Inference with GPs


In [1]:
%matplotlib inline

In [2]:
%config InlineBackend.figure_format = 'retina'

In [3]:
from matplotlib import rcParams
rcParams["savefig.dpi"] = 100
rcParams["figure.dpi"] = 100
rcParams["figure.figsize"] = 12, 4
rcParams["font.size"] = 16
rcParams["text.usetex"] = False
rcParams["font.family"] = ["sans-serif"]
rcParams["font.sans-serif"] = ["cmss10"]
rcParams["axes.unicode_minus"] = False

In [4]:
# https://github.com/matplotlib/matplotlib/issues/12039
try:
    old_get_unicode_index
except NameError:
    print('Patching matplotlib.mathtext.get_unicode_index')
    import matplotlib.mathtext as mathtext
    old_get_unicode_index = mathtext.get_unicode_index
    mathtext.get_unicode_index = lambda symbol, math=True:\
        ord('-') if symbol == '-' else old_get_unicode_index(symbol, math)

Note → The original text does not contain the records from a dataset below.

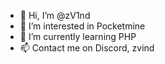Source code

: - 👋 Hi, I’m @zV1nd
- 👀 I’m interested in Pocketmine
- 🌱 I’m currently learning PHP
- 📫 Contact me on Discord, zvind

<!---
zV1nd/zV1nd is a ✨ special ✨ repository because its `README.md` (this file) appears on your GitHub profile.
You can click the Preview link to take a look at your changes.
--->
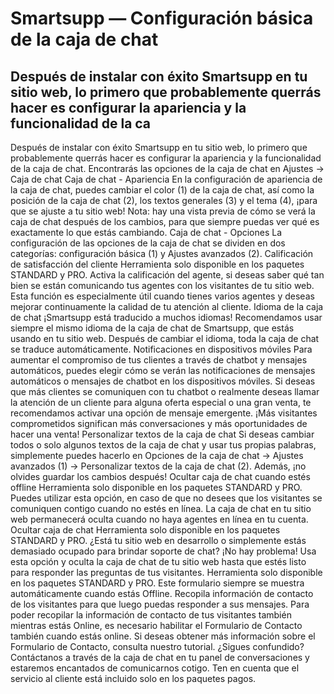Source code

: # Smartsupp — Configuración básica de la caja de chat
## Después de instalar con éxito Smartsupp en tu sitio web, lo primero que probablemente querrás hacer es configurar la apariencia y la funcionalidad de la ca
Después de instalar con éxito Smartsupp en tu sitio web, lo primero que probablemente querrás hacer es configurar la apariencia y la funcionalidad de la caja de chat.
Encontrarás las opciones de la caja de chat en Ajustes → Caja de chat
Caja de chat - Apariencia
En la configuración de apariencia de la caja de chat, puedes cambiar el color (1) de la caja de chat, así como la posición de la caja de chat (2), los textos generales (3) y el tema (4), ¡para que se ajuste a tu sitio web!
Nota: hay una vista previa de cómo se verá la caja de chat después de los cambios, para que siempre puedas ver qué es exactamente lo que estás cambiando.
Caja de chat - Opciones
La configuración de las opciones de la caja de chat se dividen en dos categorías: configuración básica (1) y Ajustes avanzados (2).
Calificación de satisfacción del cliente
Herramienta solo disponible en los paquetes STANDARD y PRO.
Activa la calificación del agente, si deseas saber qué tan bien se están comunicando tus agentes con los visitantes de tu sitio web. Esta función es especialmente útil cuando tienes varios agentes y deseas mejorar continuamente la calidad de tu atención al cliente.
Idioma de la caja de chat
¡Smartsupp está traducido a muchos idiomas! Recomendamos usar siempre el mismo idioma de la caja de chat de Smartsupp, que estás usando en tu sitio web. Después de cambiar el idioma, toda la caja de chat se traduce automáticamente.
Notificaciones en dispositivos móviles
Para aumentar el compromiso de tus clientes a través de chatbot y mensajes automáticos, puedes elegir cómo se verán las notificaciones de mensajes automáticos o mensajes de chatbot en los dispositivos móviles.
Si deseas que más clientes se comuniquen con tu chatbot o realmente deseas llamar la atención de un cliente para alguna oferta especial o una gran venta, te recomendamos activar una opción de mensaje emergente. ¡Más visitantes comprometidos significan más conversaciones y más oportunidades de hacer una venta!
Personalizar textos de la caja de chat
Si deseas cambiar todos o solo algunos textos de la caja de chat y usar tus propias palabras, simplemente puedes hacerlo en Opciones de la caja de chat → Ajustes avanzados (1) → Personalizar textos de la caja de chat (2). Además, ¡no olvides guardar los cambios después!
Ocultar caja de chat cuando estés offline
Herramienta solo disponible en los paquetes STANDARD y PRO.
Puedes utilizar esta opción, en caso de que no desees que los visitantes se comuniquen contigo cuando no estés en línea. La caja de chat en tu sitio web permanecerá oculta cuando no haya agentes en línea en tu cuenta.
Ocultar caja de chat
Herramienta solo disponible en los paquetes STANDARD y PRO.
¿Está tu sitio web en desarrollo o simplemente estás demasiado ocupado para brindar soporte de chat? ¡No hay problema! Usa esta opción y oculta la caja de chat de tu sitio web hasta que estés listo para responder las preguntas de tus visitantes.
Herramienta solo disponible en los paquetes STANDARD y PRO.
Este formulario siempre se muestra automáticamente cuando estás Offline. Recopila información de contacto de los visitantes para que luego puedas responder a sus mensajes. Para poder recopilar la información de contacto de tus visitantes también mientras estás Online, es necesario habilitar el Formulario de Contacto también cuando estás online. Si deseas obtener más información sobre el Formulario de Contacto, consulta nuestro tutorial.
¿Sigues confundido? Contáctanos a través de la caja de chat en tu panel de conversaciones y estaremos encantados de comunicarnos cotigo. Ten en cuenta que el servicio al cliente está incluido solo en los paquetes pagos.

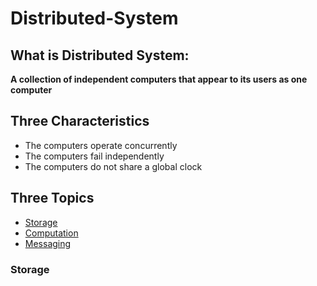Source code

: # Distributed-System

## What is Distributed System:
  **A collection of independent computers that appear to its users as one computer**
  
## Three Characteristics
  - The computers operate concurrently
  - The computers fail independently
  - The computers do not share a global clock
  
## Three Topics
- [Storage](#Storage)
- [Computation](#Computation)
- [Messaging](#Messaging)

### Storage
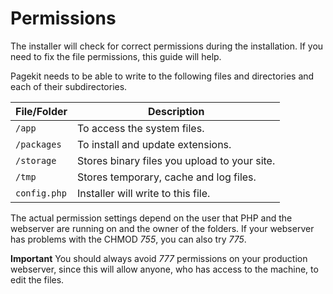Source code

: # Permissions
<p class="uk-article-lead">The installer will check for correct permissions during the installation. If you need to fix the file permissions, this guide will help.</p>

Pagekit needs to be able to write to the following files and directories and each of their subdirectories.

File/Folder | Description
------------- | --------------------------------------------
`/app`        | To access the system files.
`/packages`   | To install and update extensions.
`/storage`    | Stores binary files you upload to your site.
`/tmp`        | Stores temporary, cache and log files.
`config.php`  | Installer will write to this file.

The actual permission settings depend on the user that PHP and the webserver are running on and the owner of the folders. If your webserver has problems with the CHMOD _755_, you can also try _775_.

**Important** You should always avoid _777_ permissions on your production webserver, since this will allow anyone, who has access to the machine, to edit the files.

Patching matplotlib.mathtext.get_unicode_index

The Marginal Likelihood

In the previous notebook, we learned how to construct and sample from a simple GP. This is useful for making predictions, i.e., interpolating or extrapolating based on the data you measured. But the true power of GPs comes from their application to regression and inference: given a dataset $D$ and a model $M(\theta)$, what are the values of the model parameters $\theta$ that are consistent with $D$? The parameters $\theta$ can be the hyperparameters of the GP (the amplitude and time scale), the parameters of some parametric model, or all of the above.

A very common use of GPs is to model things you don't have an explicit physical model for, so quite often they are used to model "nuisances" in the dataset. But just because you don't care about these nuisances doesn't mean they don't affect your inference: in fact, unmodelled correlated noise can often lead to strong biases in the parameter values you infer. In this notebook, we'll learn how to compute likelihoods of Gaussian Processes so that we can marginalize over the nuisance parameters (given suitable priors) and obtain unbiased estimates for the physical parameters we care about.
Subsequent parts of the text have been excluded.